**Data records**:
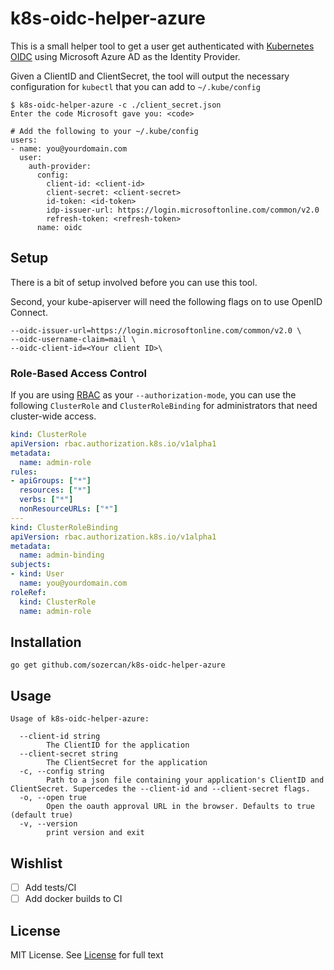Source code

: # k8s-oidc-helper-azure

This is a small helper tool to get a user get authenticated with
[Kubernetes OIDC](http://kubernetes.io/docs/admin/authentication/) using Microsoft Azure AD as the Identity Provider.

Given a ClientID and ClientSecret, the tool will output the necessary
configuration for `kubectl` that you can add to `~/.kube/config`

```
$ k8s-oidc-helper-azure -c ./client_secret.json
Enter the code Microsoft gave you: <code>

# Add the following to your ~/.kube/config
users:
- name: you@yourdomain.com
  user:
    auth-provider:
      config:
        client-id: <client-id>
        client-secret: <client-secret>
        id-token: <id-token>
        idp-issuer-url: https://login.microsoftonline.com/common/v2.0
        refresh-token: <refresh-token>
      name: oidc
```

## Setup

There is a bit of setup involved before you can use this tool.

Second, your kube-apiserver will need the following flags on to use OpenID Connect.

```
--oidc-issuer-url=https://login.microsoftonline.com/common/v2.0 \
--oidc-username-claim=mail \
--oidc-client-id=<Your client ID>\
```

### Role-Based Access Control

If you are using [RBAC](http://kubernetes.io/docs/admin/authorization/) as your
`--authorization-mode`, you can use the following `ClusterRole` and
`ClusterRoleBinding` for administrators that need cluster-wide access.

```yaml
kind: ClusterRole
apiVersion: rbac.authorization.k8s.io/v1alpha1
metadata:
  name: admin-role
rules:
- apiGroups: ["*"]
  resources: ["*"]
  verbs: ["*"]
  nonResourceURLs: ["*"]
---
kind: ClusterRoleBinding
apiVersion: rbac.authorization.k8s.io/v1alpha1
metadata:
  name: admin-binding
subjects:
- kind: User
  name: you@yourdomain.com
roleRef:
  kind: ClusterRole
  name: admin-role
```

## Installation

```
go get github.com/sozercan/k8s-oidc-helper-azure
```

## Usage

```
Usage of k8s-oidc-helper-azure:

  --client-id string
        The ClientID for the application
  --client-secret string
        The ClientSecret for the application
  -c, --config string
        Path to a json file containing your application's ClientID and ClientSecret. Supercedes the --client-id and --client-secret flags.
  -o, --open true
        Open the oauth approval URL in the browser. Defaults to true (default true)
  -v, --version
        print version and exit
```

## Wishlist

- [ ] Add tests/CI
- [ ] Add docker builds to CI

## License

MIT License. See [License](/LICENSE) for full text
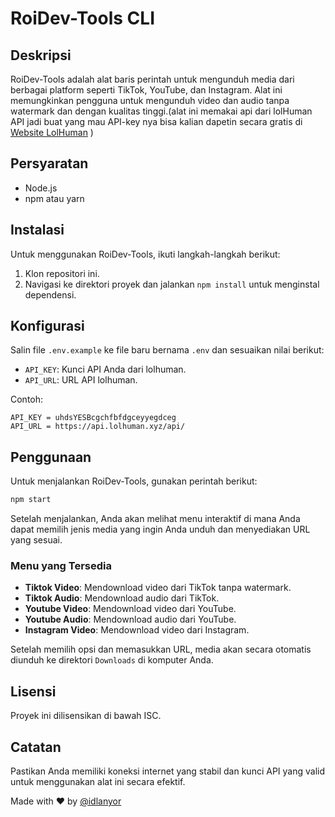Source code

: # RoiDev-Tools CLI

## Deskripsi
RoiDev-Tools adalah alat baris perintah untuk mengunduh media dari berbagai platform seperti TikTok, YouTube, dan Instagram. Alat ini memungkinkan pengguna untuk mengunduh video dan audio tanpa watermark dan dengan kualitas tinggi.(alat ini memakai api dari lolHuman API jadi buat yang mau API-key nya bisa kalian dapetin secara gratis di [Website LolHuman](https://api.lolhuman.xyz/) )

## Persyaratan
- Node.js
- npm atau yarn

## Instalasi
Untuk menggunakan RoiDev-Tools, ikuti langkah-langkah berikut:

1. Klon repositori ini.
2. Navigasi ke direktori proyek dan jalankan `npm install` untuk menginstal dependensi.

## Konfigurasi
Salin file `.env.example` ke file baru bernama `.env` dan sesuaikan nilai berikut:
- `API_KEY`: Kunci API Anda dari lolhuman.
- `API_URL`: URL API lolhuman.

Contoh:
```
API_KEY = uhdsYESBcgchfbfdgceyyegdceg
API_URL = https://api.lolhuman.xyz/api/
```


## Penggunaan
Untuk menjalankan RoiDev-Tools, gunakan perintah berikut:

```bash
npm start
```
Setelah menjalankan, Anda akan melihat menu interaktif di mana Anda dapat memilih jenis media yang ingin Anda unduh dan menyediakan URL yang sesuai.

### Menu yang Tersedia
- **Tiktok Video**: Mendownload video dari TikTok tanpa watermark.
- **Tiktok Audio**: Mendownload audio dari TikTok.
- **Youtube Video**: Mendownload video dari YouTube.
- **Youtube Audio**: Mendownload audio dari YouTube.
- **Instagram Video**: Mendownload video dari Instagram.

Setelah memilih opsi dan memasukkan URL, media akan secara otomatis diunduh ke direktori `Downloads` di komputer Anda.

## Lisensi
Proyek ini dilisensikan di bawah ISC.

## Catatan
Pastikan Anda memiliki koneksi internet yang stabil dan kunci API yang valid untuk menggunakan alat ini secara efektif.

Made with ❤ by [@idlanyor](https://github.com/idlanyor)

**Your instructions**: Write out the whole listing exactly, with no pictures.

**Response to this exercise**:
Source code

: # k8s-oidc-helper-azure

This is a small helper tool to get a user get authenticated with
[Kubernetes OIDC](http://kubernetes.io/docs/admin/authentication/) using Microsoft Azure AD as the Identity Provider.

Given a ClientID and ClientSecret, the tool will output the necessary
configuration for `kubectl` that you can add to `~/.kube/config`

```
$ k8s-oidc-helper-azure -c ./client_secret.json
Enter the code Microsoft gave you: <code>

# Add the following to your ~/.kube/config
users:
- name: you@yourdomain.com
  user:
    auth-provider:
      config:
        client-id: <client-id>
        client-secret: <client-secret>
        id-token: <id-token>
        idp-issuer-url: https://login.microsoftonline.com/common/v2.0
        refresh-token: <refresh-token>
      name: oidc
```

## Setup

There is a bit of setup involved before you can use this tool.

Second, your kube-apiserver will need the following flags on to use OpenID Connect.

```
--oidc-issuer-url=https://login.microsoftonline.com/common/v2.0 \
--oidc-username-claim=mail \
--oidc-client-id=<Your client ID>\
```

### Role-Based Access Control

If you are using [RBAC](http://kubernetes.io/docs/admin/authorization/) as your
`--authorization-mode`, you can use the following `ClusterRole` and
`ClusterRoleBinding` for administrators that need cluster-wide access.

```yaml
kind: ClusterRole
apiVersion: rbac.authorization.k8s.io/v1alpha1
metadata:
  name: admin-role
rules:
- apiGroups: ["*"]
  resources: ["*"]
  verbs: ["*"]
  nonResourceURLs: ["*"]
---
kind: ClusterRoleBinding
apiVersion: rbac.authorization.k8s.io/v1alpha1
metadata:
  name: admin-binding
subjects:
- kind: User
  name: you@yourdomain.com
roleRef:
  kind: ClusterRole
  name: admin-role
```

## Installation

```
go get github.com/sozercan/k8s-oidc-helper-azure
```

## Usage

```
Usage of k8s-oidc-helper-azure:

  --client-id string
        The ClientID for the application
  --client-secret string
        The ClientSecret for the application
  -c, --config string
        Path to a json file containing your application's ClientID and ClientSecret. Supercedes the --client-id and --client-secret flags.
  -o, --open true
        Open the oauth approval URL in the browser. Defaults to true (default true)
  -v, --version
        print version and exit
```

## Wishlist

- [ ] Add tests/CI
- [ ] Add docker builds to CI

## License

MIT License. See [License](/LICENSE) for full text
Source code

: # RoiDev-Tools CLI

## Deskripsi
RoiDev-Tools adalah alat baris perintah untuk mengunduh media dari berbagai platform seperti TikTok, YouTube, dan Instagram. Alat ini memungkinkan pengguna untuk mengunduh video dan audio tanpa watermark dan dengan kualitas tinggi.(alat ini memakai api dari lolHuman API jadi buat yang mau API-key nya bisa kalian dapetin secara gratis di [Website LolHuman](https://api.lolhuman.xyz/) )

## Persyaratan
- Node.js
- npm atau yarn

## Instalasi
Untuk menggunakan RoiDev-Tools, ikuti langkah-langkah berikut:

1. Klon repositori ini.
2. Navigasi ke direktori proyek dan jalankan `npm install` untuk menginstal dependensi.

## Konfigurasi
Salin file `.env.example` ke file baru bernama `.env` dan sesuaikan nilai berikut:
- `API_KEY`: Kunci API Anda dari lolhuman.
- `API_URL`: URL API lolhuman.

Contoh:
```
API_KEY = uhdsYESBcgchfbfdgceyyegdceg
API_URL = https://api.lolhuman.xyz/api/
```


## Penggunaan
Untuk menjalankan RoiDev-Tools, gunakan perintah berikut:

```bash
npm start
```
Setelah menjalankan, Anda akan melihat menu interaktif di mana Anda dapat memilih jenis media yang ingin Anda unduh dan menyediakan URL yang sesuai.

### Menu yang Tersedia
- **Tiktok Video**: Mendownload video dari TikTok tanpa watermark.
- **Tiktok Audio**: Mendownload audio dari TikTok.
- **Youtube Video**: Mendownload video dari YouTube.
- **Youtube Audio**: Mendownload audio dari YouTube.
- **Instagram Video**: Mendownload video dari Instagram.

Setelah memilih opsi dan memasukkan URL, media akan secara otomatis diunduh ke direktori `Downloads` di komputer Anda.

## Lisensi
Proyek ini dilisensikan di bawah ISC.

## Catatan
Pastikan Anda memiliki koneksi internet yang stabil dan kunci API yang valid untuk menggunakan alat ini secara efektif.

Made with ❤ by [@idlanyor](https://github.com/idlanyor)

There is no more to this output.